In this episode of GZERO AI, Taylor OwenHost of the podcast “Machines Like Us” examines the scale and impact of the historic data war taking place in the field of AI. According to researcher Kate Crawford, AI is the largest superconstruct humanity has ever built, requiring massive amounts of human labor, natural resources, and vast amounts of data. But how are tech giants like Meta and Google amassing this data?
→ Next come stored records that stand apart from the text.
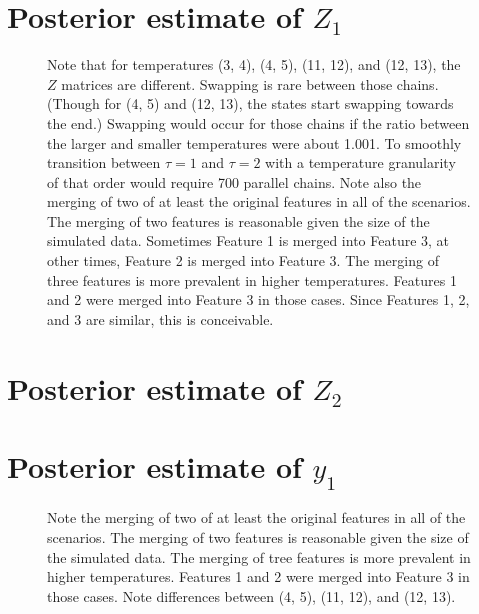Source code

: \documentclass[10pt]{article} %
\begin{document}
\newpage
\section{Posterior estimate of $Z_1$}
\begin{figure}[H]
  \begin{center}  %
  \end{center}
  \caption{Note that for temperatures (3, 4), (4, 5), (11, 12), and (12, 13),
  the $Z$ matrices are different. Swapping is rare between those chains.
  (Though for (4, 5) and (12, 13), the states start swapping towards the end.)
  Swapping would occur for those chains if the ratio between the larger and smaller
  temperatures were about 1.001. To smoothly transition between $\tau=1$ and
  $\tau=2$ with a temperature granularity of that order would require 700 parallel
  chains. Note also the merging of two of at least the original features in all of
  the scenarios. The merging of two features is reasonable given the size of
  the simulated data. Sometimes Feature 1 is merged into Feature 3, at other times,
  Feature 2 is merged into Feature 3. The merging of three features is more
  prevalent in higher temperatures. Features 1 and 2 were merged into Feature 3
  in those cases. Since Features 1, 2, and 3 are similar, this is conceivable.}
  \label{fig:z1est}
\end{figure}

\newpage
\section{Posterior estimate of $Z_2$}
\begin{figure}[H]
  \begin{center}  %
  \end{center}
  \label{fig:z2est}
\end{figure}

\newpage
\section{Posterior estimate of $y_1$}
\begin{figure}[H]
  \begin{center}  %
  \end{center}
  \label{fig:y1est}
  \caption{Note the merging of two of at least the original features in all of
  the scenarios. The merging of two features is reasonable given the size of
  the simulated data. The merging of tree features is more prevalent in higher
  temperatures. Features 1 and 2 were merged into Feature 3 in those
  cases. Note differences between (4, 5), (11, 12), and (12, 13).}
\end{figure}
\end{document}
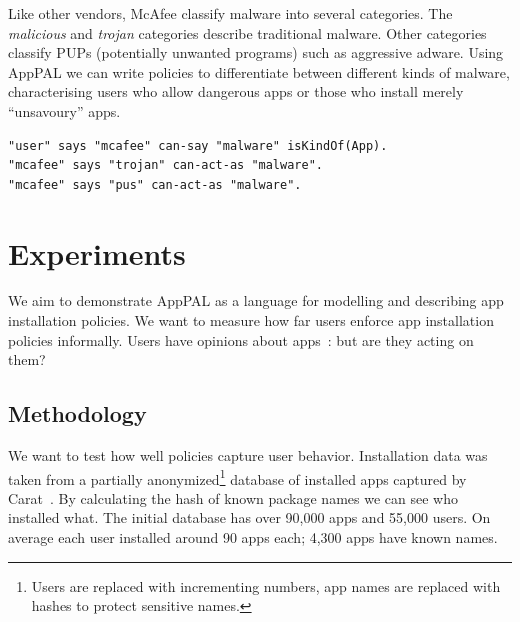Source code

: \documentclass[]{soups-poster}
\newcommand{\citep}[1]{\cite{#1}}
\begin{document}
Like other vendors, McAfee classify malware into several categories.
The \emph{malicious} and \emph{trojan} categories describe traditional malware.
Other categories classify PUPs (potentially unwanted programs) %
such as aggressive adware.
Using AppPAL we can write policies to differentiate between different kinds of malware,
characterising users who allow dangerous apps or those who install merely ``unsavoury'' apps.
\begin{lstlisting}
"user" says "mcafee" can-say "malware" isKindOf(App).
"mcafee" says "trojan" can-act-as "malware".
"mcafee" says "pus" can-act-as "malware".
\end{lstlisting}

%

\section{Experiments}

We aim to demonstrate AppPAL as a language for modelling and describing app installation policies.
We want to measure how far users enforce app installation policies informally.
Users have opinions about apps~\citep{Sadeh:2014vq}: but are they acting on them?

\subsection{Methodology}

We want to test how well policies capture user behavior.
Installation data was taken from a partially anonymized\footnote{Users are replaced with incrementing numbers, app names are replaced with hashes to protect sensitive names.} database of installed apps captured by Carat~\citep{Oliner:2013ht}.
By calculating the hash of known package names we can see who installed what.
%
The initial database has over 90,000 apps and 55,000 users.
On average each user installed around 90 apps each; 4,300 apps have known names.
\end{document}
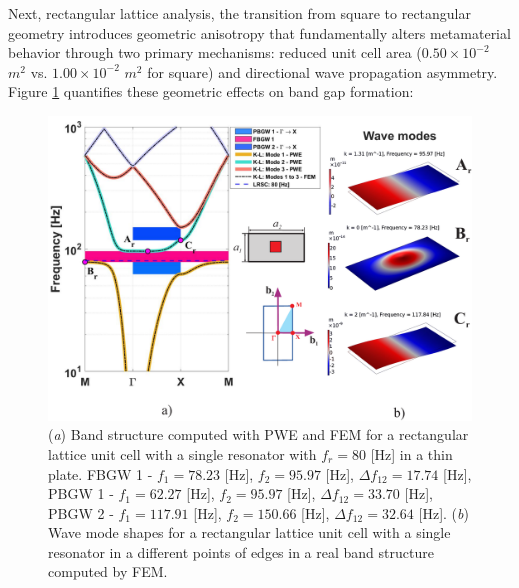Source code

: \documentclass[review,numbers,sort&compress]{elsarticle}
\begin{document}
Next, rectangular lattice analysis, the transition from square to rectangular geometry introduces geometric anisotropy that fundamentally alters metamaterial behavior through two primary mechanisms: reduced unit cell area ($0.50 \times 10^{-2}$ $m^2$ vs. $1.00 \times 10^{-2}$ $m^2$ for square) and directional wave propagation asymmetry. Figure \ref{pwe_fem_disp_modal_rect} quantifies these geometric effects on band gap formation:
\newpage
\begin{figure}[htb]
	\centering
	\includegraphics[width=.8\textwidth]{1_2_disp_frf_rect.pdf}
	\caption{(\textit{a}) Band structure computed with PWE and FEM for a rectangular lattice unit cell with a single resonator with $f_r = 80$ [Hz] in a thin plate. FBGW 1 - $f_1 = 78.23$ [Hz], $f_2 = 95.97$ [Hz], $\Delta f_{12} = 17.74 $ [Hz], PBGW 1 - $f_1 = 62.27$ [Hz], $f_2 = 95.97$ [Hz], $\Delta f_{12} = 33.70 $ [Hz], PBGW 2 - $f_1 = 117.91$ [Hz], $f_2 = 150.66$ [Hz], $\Delta f_{12} = 32.64 $ [Hz]. (\textit{b}) Wave mode shapes for a rectangular lattice unit cell with a single resonator in a different points of edges in a real band structure computed by FEM.}
	\label{pwe_fem_disp_modal_rect}
\end{figure}
\end{document}
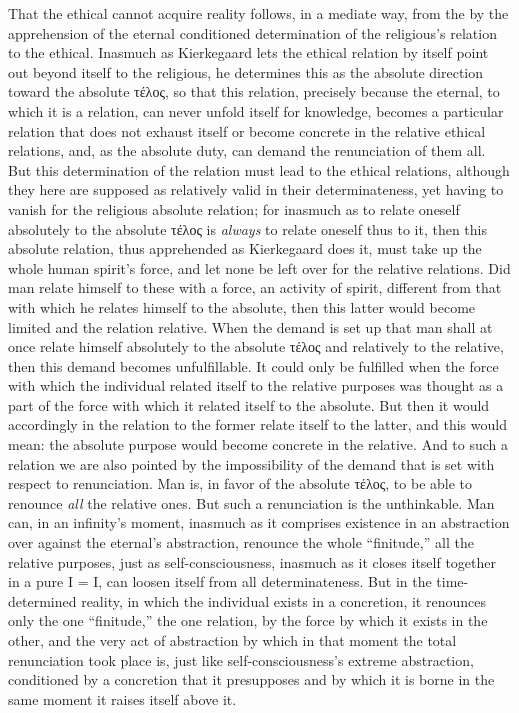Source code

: \documentclass[12pt,a4paper]{book}
\begin{document}
That the ethical cannot acquire reality follows, in a mediate way, from the by the apprehension of the eternal
conditioned determination of the religious's relation to the ethical. Inasmuch as Kierkegaard lets the ethical
relation by itself point out beyond itself to the religious, he determines this as the absolute direction toward
the absolute τέλος, so that this relation, precisely because the eternal, to which it is a relation, can never
unfold itself for knowledge, becomes a particular relation that does not exhaust itself or become concrete in
the relative ethical relations, and, as the absolute duty, can demand the renunciation of them all. But this
determination of the relation must lead to the ethical relations, although they here are supposed as relatively
valid in their determinateness, yet having to vanish for the religious absolute relation; for inasmuch as to
relate oneself absolutely to the absolute τέλος is \emph{always} to relate oneself thus to it, then this absolute
relation, thus apprehended as Kierkegaard does it, must take up the whole human spirit's force, and let none be
left over for the relative relations. Did man relate himself to these with a force, an activity of spirit,
different from that with which he relates himself to the absolute, then this latter would become limited and the
relation relative. When the demand is set up that man shall at once relate himself absolutely to the absolute
τέλος and relatively to the relative, then this demand becomes unfulfillable. It could only be fulfilled when
the force with which the individual related itself to the relative purposes was thought as a part of the force
with which it related itself to the absolute. But then it would accordingly in the relation to the former relate
itself to the latter, and this would mean: the absolute purpose would become concrete in the relative. And to
such a relation we are also pointed by the impossibility of the demand that is set with respect to renunciation.
Man is, in favor of the absolute τέλος, to be able to renounce \emph{all} the relative ones. But such a renunciation is
the unthinkable. Man can, in an infinity's moment, inasmuch as it comprises existence in an abstraction over
against the eternal's abstraction, renounce the whole ``finitude,'' all the relative purposes, just as
self-consciousness, inasmuch as it closes itself together in a pure I = I, can loosen itself from all
determinateness. But in the time-determined reality, in which the individual exists in a concretion, it renounces
only the one ``finitude,'' the one relation, by the force by which it exists in the other, and the very act of
abstraction by which in that moment the total renunciation took place is, just like self-consciousness's extreme
abstraction, conditioned by a concretion that it presupposes and by which it is borne in the same moment it
raises itself above it.
\end{document}
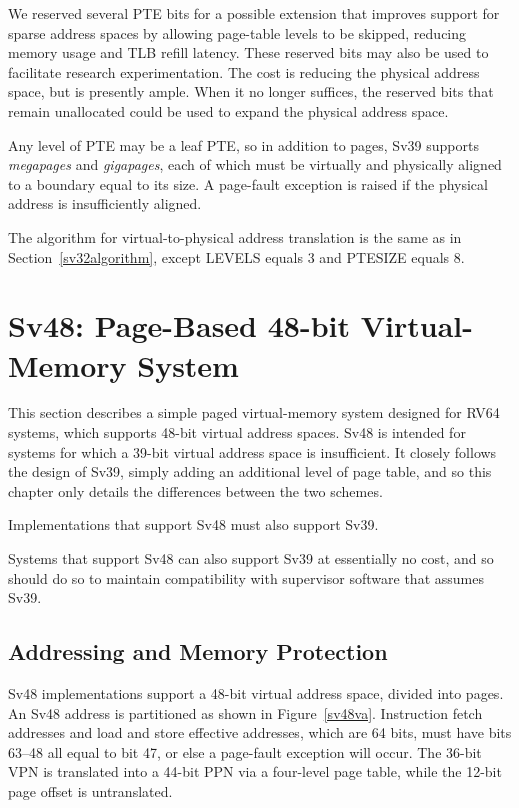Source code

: \begin{commentary}
We reserved several PTE bits for a possible extension that improves
support for sparse address spaces by allowing page-table levels to be
skipped, reducing memory usage and TLB refill latency.  These reserved
bits may also be used to facilitate research experimentation.  The
cost is reducing the physical address space, but  is
presently ample.  When it no longer suffices, the reserved
bits that remain unallocated could be used to expand the physical
address space.
\end{commentary}

Any level of PTE may be a leaf PTE, so in addition to 
pages, Sv39 supports  {\em megapages} and
 {\em gigapages}, each of which must be virtually and
physically aligned to a boundary equal to its size.
A page-fault exception is raised if the physical address is insufficiently
aligned.

The algorithm for virtual-to-physical address translation is the same as in
Section~\ref{sv32algorithm}, except LEVELS equals 3 and PTESIZE equals 8.

\section{Sv48: Page-Based 48-bit Virtual-Memory System}
\label{sec:sv48}

This section describes a simple paged virtual-memory system designed
for RV64 systems, which supports 48-bit virtual address spaces.  Sv48
is intended for systems for which a 39-bit virtual address space is
insufficient.  It closely follows the design of Sv39, simply adding an
additional level of page table, and so this chapter only details the
differences between the two schemes.

Implementations that support Sv48 must also support Sv39.

\begin{commentary}
Systems that support Sv48 can also support Sv39 at essentially no cost, and so
should do so to maintain compatibility with supervisor software that assumes
Sv39.
\end{commentary}

\subsection{Addressing and Memory Protection}

Sv48 implementations support a 48-bit virtual address space, divided
into  pages.  An Sv48 address is partitioned as
shown in Figure~\ref{sv48va}.
Instruction fetch addresses and load and store effective addresses,
which are 64 bits, must have bits 63--48 all equal to bit 47, or else
a page-fault exception will occur.  The 36-bit VPN is translated into a
44-bit PPN via a four-level page table, while the 12-bit page offset
is untranslated.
AI researcher Kate Crawford recently told me that she thinks of AI as the largest superstructure humanity has ever built. This is because of the enormous human labor that goes into building it, the physical infrastructure required to compute these AI systems, the natural resources, energy, and water that go into this entire infrastructure, and of course the sheer volume of data required to build state-of-the-art models. It is becoming increasingly clear that we are in the middle of a historic land grab for all this data — all the data humanity has ever created. So where is all this data coming from, and how are these companies accessing it? First, they are obviously scraping the public internet. It is fair to say that if anything you have done is publicly available on the internet, it is within the training data of at least one of these models.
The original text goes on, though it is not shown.